Family pulls daughter from TN Virtual Academy, shares story
 
LENOIR CITY - As Tennessee Virtual Academy faces the threat of closure, one Lenoir City family explains why they pulled their daughter earlier this year from the online school.

Tennessee Virtual Academy (TNVA) is an online public school based in Union County. It serves some 1,300 kindergarten-through-eighth-grade students throughout the state.

TNVA has been under fire the past year.
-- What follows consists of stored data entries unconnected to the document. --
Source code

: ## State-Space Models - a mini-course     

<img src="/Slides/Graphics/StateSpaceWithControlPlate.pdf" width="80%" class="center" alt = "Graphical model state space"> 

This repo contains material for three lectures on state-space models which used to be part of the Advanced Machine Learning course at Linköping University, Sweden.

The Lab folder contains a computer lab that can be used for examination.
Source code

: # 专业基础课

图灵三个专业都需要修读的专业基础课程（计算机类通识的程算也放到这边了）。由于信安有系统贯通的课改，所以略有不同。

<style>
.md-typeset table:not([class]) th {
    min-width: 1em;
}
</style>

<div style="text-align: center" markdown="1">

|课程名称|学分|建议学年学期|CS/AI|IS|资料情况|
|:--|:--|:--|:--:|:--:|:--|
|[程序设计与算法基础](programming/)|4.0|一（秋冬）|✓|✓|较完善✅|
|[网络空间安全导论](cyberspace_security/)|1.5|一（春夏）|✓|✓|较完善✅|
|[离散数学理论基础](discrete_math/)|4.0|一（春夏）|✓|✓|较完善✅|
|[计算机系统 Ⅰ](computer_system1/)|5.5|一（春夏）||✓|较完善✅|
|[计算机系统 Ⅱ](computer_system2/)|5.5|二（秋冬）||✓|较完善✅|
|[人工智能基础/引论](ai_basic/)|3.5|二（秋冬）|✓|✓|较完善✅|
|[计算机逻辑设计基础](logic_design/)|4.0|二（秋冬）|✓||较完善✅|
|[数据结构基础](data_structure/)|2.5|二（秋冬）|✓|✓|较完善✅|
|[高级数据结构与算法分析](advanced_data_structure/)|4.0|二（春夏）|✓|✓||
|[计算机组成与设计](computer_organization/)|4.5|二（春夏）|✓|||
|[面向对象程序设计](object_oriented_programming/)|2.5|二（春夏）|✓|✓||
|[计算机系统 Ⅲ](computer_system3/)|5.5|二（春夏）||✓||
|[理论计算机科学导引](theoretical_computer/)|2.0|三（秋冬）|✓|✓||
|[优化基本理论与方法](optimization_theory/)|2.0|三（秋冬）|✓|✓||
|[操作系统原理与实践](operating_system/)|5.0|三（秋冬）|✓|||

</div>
Kevin Huffman, while Tennessee Department of Education commissioner, threatened to close it due to low academic performance, and current Commissioner Candice McQueen affirmed that decision when she stepped into the role earlier this year.

The school has averaged a Level 1, which is low, on TCAP tests for the past three years. Huffman told school officials they need to improve to a Level 3 within one school year or else TNVA will be shut down.

Lenoir City mom Marissa Alexander said her 9-year-old daughter Hailey flourished at TNVA the past three years, but changes the school made this year to meet those high standards have hurt her daughter's education.

"We absolutely loved it. It was great," Alexander explained. "The basic classes weren't (challenging enough for Hailey), so they had her skip a grade and they had her do more challenging work, and they kind of customized things and worked with us."

Hailey has reactive airway disease. She can't be around other kids in a traditional classroom setting, Alexander said, so an online school fit this family's needs, and Hailey excelled in that setting.

That's why when Huffman and the Tennessee Department of Education threatened to close TNVA, the Alexanders fought to keep it open.

Now, however, Alexander has changed her tune.

"The online teachers that used to be really compassionate and caring and wanted to be driven towards the child's success were only about the numbers and preparing for the TCAPs," she said.

Hailey finished all of her fourth grade curriculum by the end of December, Alexander said, and the school wouldn't let her advance.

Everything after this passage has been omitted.